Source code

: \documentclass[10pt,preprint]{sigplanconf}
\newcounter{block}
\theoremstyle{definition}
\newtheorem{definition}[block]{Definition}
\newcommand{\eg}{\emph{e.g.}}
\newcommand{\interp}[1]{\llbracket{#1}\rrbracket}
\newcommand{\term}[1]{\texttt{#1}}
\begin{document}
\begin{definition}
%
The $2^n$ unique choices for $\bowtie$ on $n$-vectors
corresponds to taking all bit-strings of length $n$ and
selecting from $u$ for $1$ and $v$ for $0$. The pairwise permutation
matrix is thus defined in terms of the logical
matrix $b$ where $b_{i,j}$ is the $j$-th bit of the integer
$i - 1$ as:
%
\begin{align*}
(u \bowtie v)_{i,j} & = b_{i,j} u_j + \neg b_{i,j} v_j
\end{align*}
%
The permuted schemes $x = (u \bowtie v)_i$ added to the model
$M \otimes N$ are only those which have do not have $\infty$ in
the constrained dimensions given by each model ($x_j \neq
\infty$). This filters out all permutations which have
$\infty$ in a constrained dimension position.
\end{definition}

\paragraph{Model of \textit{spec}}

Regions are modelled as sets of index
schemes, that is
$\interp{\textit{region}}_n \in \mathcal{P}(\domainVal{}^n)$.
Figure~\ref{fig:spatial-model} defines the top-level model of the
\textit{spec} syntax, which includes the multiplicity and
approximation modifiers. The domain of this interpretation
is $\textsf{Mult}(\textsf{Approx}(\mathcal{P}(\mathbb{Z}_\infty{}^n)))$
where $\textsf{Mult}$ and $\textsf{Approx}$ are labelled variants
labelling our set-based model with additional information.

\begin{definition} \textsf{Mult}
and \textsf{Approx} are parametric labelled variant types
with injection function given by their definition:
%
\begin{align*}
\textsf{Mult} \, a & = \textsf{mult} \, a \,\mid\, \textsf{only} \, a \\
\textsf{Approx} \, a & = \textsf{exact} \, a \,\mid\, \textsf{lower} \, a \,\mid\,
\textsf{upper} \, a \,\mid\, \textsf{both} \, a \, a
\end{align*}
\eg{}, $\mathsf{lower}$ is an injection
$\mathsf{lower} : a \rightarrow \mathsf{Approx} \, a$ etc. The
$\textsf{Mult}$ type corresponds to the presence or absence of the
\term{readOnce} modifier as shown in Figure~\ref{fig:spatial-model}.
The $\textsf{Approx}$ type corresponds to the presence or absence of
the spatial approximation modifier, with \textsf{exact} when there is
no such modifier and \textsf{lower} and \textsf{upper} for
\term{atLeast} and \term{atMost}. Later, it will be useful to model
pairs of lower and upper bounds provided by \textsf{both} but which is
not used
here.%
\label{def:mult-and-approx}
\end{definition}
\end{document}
========
- _Required work_: Write out every record, exactly as written.

- _Solved exercise_:
Source code

: \documentclass[10pt,preprint]{sigplanconf}
\newcounter{block}
\theoremstyle{definition}
\newtheorem{definition}[block]{Definition}
\newcommand{\eg}{\emph{e.g.}}
\newcommand{\interp}[1]{\llbracket{#1}\rrbracket}
\newcommand{\term}[1]{\texttt{#1}}
\begin{document}
\begin{definition}
%
The $2^n$ unique choices for $\bowtie$ on $n$-vectors
corresponds to taking all bit-strings of length $n$ and
selecting from $u$ for $1$ and $v$ for $0$. The pairwise permutation
matrix is thus defined in terms of the logical
matrix $b$ where $b_{i,j}$ is the $j$-th bit of the integer
$i - 1$ as:
%
\begin{align*}
(u \bowtie v)_{i,j} & = b_{i,j} u_j + \neg b_{i,j} v_j
\end{align*}
%
The permuted schemes $x = (u \bowtie v)_i$ added to the model
$M \otimes N$ are only those which have do not have $\infty$ in
the constrained dimensions given by each model ($x_j \neq
\infty$). This filters out all permutations which have
$\infty$ in a constrained dimension position.
\end{definition}

\paragraph{Model of \textit{spec}}

Regions are modelled as sets of index
schemes, that is
$\interp{\textit{region}}_n \in \mathcal{P}(\domainVal{}^n)$.
Figure~\ref{fig:spatial-model} defines the top-level model of the
\textit{spec} syntax, which includes the multiplicity and
approximation modifiers. The domain of this interpretation
is $\textsf{Mult}(\textsf{Approx}(\mathcal{P}(\mathbb{Z}_\infty{}^n)))$
where $\textsf{Mult}$ and $\textsf{Approx}$ are labelled variants
labelling our set-based model with additional information.

\begin{definition} \textsf{Mult}
and \textsf{Approx} are parametric labelled variant types
with injection function given by their definition:
%
\begin{align*}
\textsf{Mult} \, a & = \textsf{mult} \, a \,\mid\, \textsf{only} \, a \\
\textsf{Approx} \, a & = \textsf{exact} \, a \,\mid\, \textsf{lower} \, a \,\mid\,
\textsf{upper} \, a \,\mid\, \textsf{both} \, a \, a
\end{align*}
\eg{}, $\mathsf{lower}$ is an injection
$\mathsf{lower} : a \rightarrow \mathsf{Approx} \, a$ etc. The
$\textsf{Mult}$ type corresponds to the presence or absence of the
\term{readOnce} modifier as shown in Figure~\ref{fig:spatial-model}.
The $\textsf{Approx}$ type corresponds to the presence or absence of
the spatial approximation modifier, with \textsf{exact} when there is
no such modifier and \textsf{lower} and \textsf{upper} for
\term{atLeast} and \term{atMost}. Later, it will be useful to model
pairs of lower and upper bounds provided by \textsf{both} but which is
not used
here.%
\label{def:mult-and-approx}
\end{definition}
\end{document}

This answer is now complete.